Biochar is a fantasitc product for improving soils and plant health and growth. An example of this is terra preta, which is a type of soil found in the Amazon rainforest. Rainforest soils are notoriously poor but terra preta are highly fertile areas within the rainforest which were shown to have been improved by the addition of biochar. What is even more exciting is the benefits of those biochar additions have lasted for centuries.
Biochar benefits include: improving soil water and nutrient retention; acting as a pH buffer; providing a matrix for beneficial microbes to colonise; absorbing methane and nitrous oxide and retaining them in the soil; and last but not least acting as a very stable form of carbon, it prevents that carbon entering the atmosphere.

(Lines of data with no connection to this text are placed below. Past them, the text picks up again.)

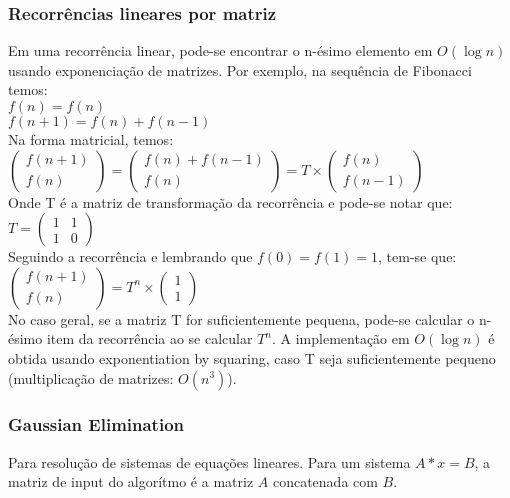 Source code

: \subsubsection{Recorrências lineares por matriz}
Em uma recorrência linear, pode-se encontrar o n-ésimo elemento em $O(\log{n})$ usando exponenciação de matrizes. Por exemplo, na sequência de Fibonacci temos:
\\ $f(n) = f(n)$
\\ $f(n+1) = f(n)+f(n-1)$
\\Na forma matricial, temos:
\\
$\left( \begin{array}{c}
f(n+1) \\
f(n) \end{array} \right)
 = 
\left( \begin{array}{c}
f(n) + f(n-1) \\
f(n) \end{array} \right)
 = T \times
\left( \begin{array}{c}
f(n) \\
f(n-1) \end{array} \right)$
\\ Onde T é a matriz de transformação da recorrência e pode-se notar que:
$T=\left( \begin{array}{cc}
1 & 1 \\
1 & 0 \end{array} \right)$
\\ Seguindo a recorrência e lembrando que $f(0) = f(1) = 1$, tem-se que:
\\$\left( \begin{array}{c}
f(n+1) \\
f(n) \end{array} \right) = T^n \times
\left( \begin{array}{c}
1 \\
1 \end{array} \right)$
\\ No caso geral, se a matriz T for suficientemente pequena, pode-se calcular o n-ésimo item da recorrência ao se calcular $T^n$. A implementação em $O(\log{n})$ é obtida usando exponentiation by squaring, caso T seja suficientemente pequeno (multiplica\c{c}\~{a}o de matrizes: $O(n^3)$).

\divisor
\subsubsection{Gaussian Elimination}
Para resolu\c{c}\~{a}o de sistemas de equa\c{c}\~{o}es lineares. Para um sistema $A*x = B$, a matriz de input do algor\'{i}tmo \'{e} a matriz $A$ concatenada com $B$.

\divisor
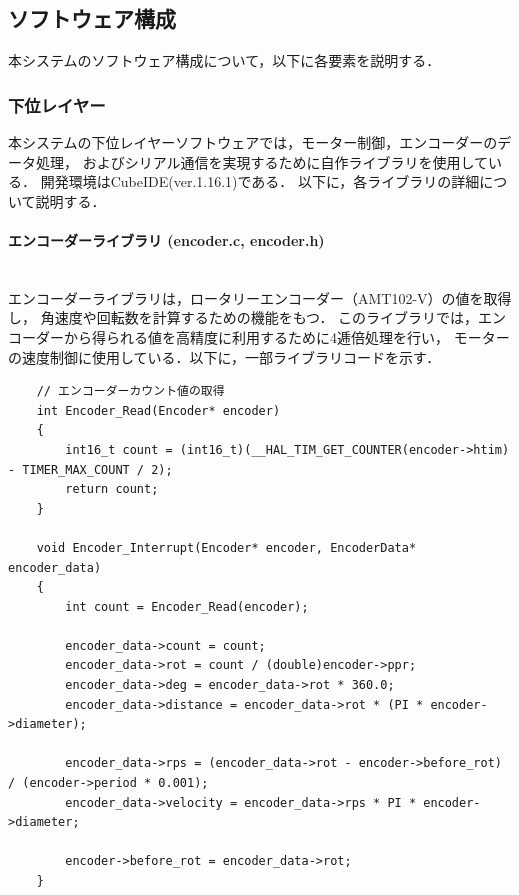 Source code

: 
\subsection{ソフトウェア構成}
本システムのソフトウェア構成について，以下に各要素を説明する．


\subsubsection{下位レイヤー}
本システムの下位レイヤーソフトウェアでは，モーター制御，エンコーダーのデータ処理，
およびシリアル通信を実現するために自作ライブラリを使用している．
開発環境はCubeIDE(ver.1.16.1)である．
以下に，各ライブラリの詳細について説明する．

\paragraph{エンコーダーライブラリ (encoder.c, encoder.h)}\mbox{}\\
エンコーダーライブラリは，ロータリーエンコーダー（AMT102-V）の値を取得し，
角速度や回転数を計算するための機能をもつ．
このライブラリでは，エンコーダーから得られる値を高精度に利用するために4逓倍処理を行い，
モーターの速度制御に使用している．以下に，一部ライブラリコードを示す．



\begin{lstlisting}
    // エンコーダーカウント値の取得
    int Encoder_Read(Encoder* encoder)
    {
        int16_t count = (int16_t)(__HAL_TIM_GET_COUNTER(encoder->htim) - TIMER_MAX_COUNT / 2);
        return count;
    }
    
    void Encoder_Interrupt(Encoder* encoder, EncoderData* encoder_data)
    {
        int count = Encoder_Read(encoder);
    
        encoder_data->count = count;
        encoder_data->rot = count / (double)encoder->ppr;
        encoder_data->deg = encoder_data->rot * 360.0;
        encoder_data->distance = encoder_data->rot * (PI * encoder->diameter);
    
        encoder_data->rps = (encoder_data->rot - encoder->before_rot) / (encoder->period * 0.001);
        encoder_data->velocity = encoder_data->rps * PI * encoder->diameter;
    
        encoder->before_rot = encoder_data->rot;
    }
\end{lstlisting}

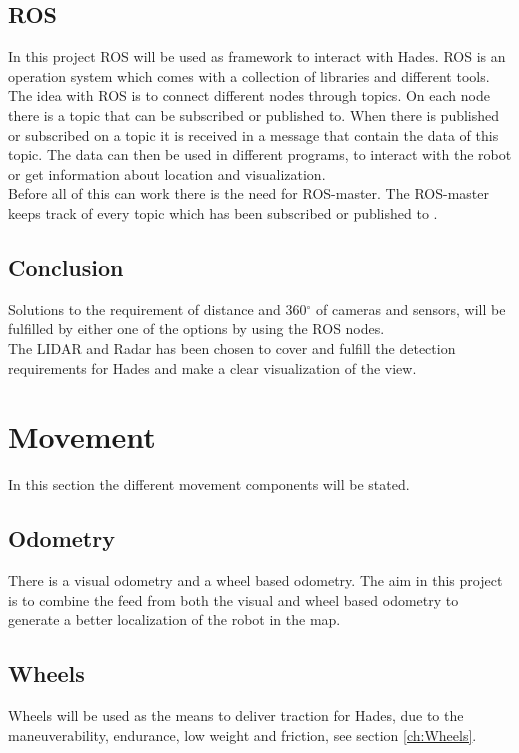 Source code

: \subsection{ROS}
In this project ROS will be used as framework to interact with Hades. ROS is an operation system which comes with a collection of libraries and different tools.\\
The idea with ROS is to connect different nodes through topics. On each node there is a topic that can be subscribed or published to. When there is published or subscribed on a topic it is received in a message that contain the data of this topic. The data can then be used in different programs, to interact with the robot or get information about location and visualization. \\
Before all of this can work there is the need for ROS-master. The ROS-master keeps track of every topic which has been subscribed or published to \cite{ROSwiki}.

\subsection{Conclusion}
Solutions to the requirement of distance and 360${^\circ}$ of cameras and sensors, will be fulfilled by either one of the options by using the ROS nodes.\\
The LIDAR and Radar has been chosen to cover and fulfill the detection requirements for Hades and make a clear visualization of the view.

\section{Movement} \label{ch:MovementHades}
In this section the different movement components will be stated.

\subsection{Odometry}
There is a visual odometry and a wheel based odometry. The aim in this project is to combine the feed from both the visual and wheel based odometry to generate a better localization of the robot in the map.

\subsection{Wheels}
Wheels will be used as the means to deliver traction for Hades, due to the maneuverability, endurance, low weight and friction, see section \ref{ch:Wheels}.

Biochar can be made from any type of woody material and it can be made on a small scale utilising small twigs, and branches and leaves that would otherwise find there way on to fire heaps where the carbon is burnt off into the atmosphere or turned into compost or mulch where a fair percentage of that carbon also ends up in the atmosphere.
Making biochar on the small scale
Start with a pyroliser and pile of twigs and fallen branches
Light your pyroliser and keep adding to your fire this will take anywhere from 1 and a half to 2 and a half hours depending upon the size for your woody materials
Once its full or you’ve run out of materials to burn add water to ensure the embers do not continue to burn. A full pyroliser will yield about 100 litres of biochar.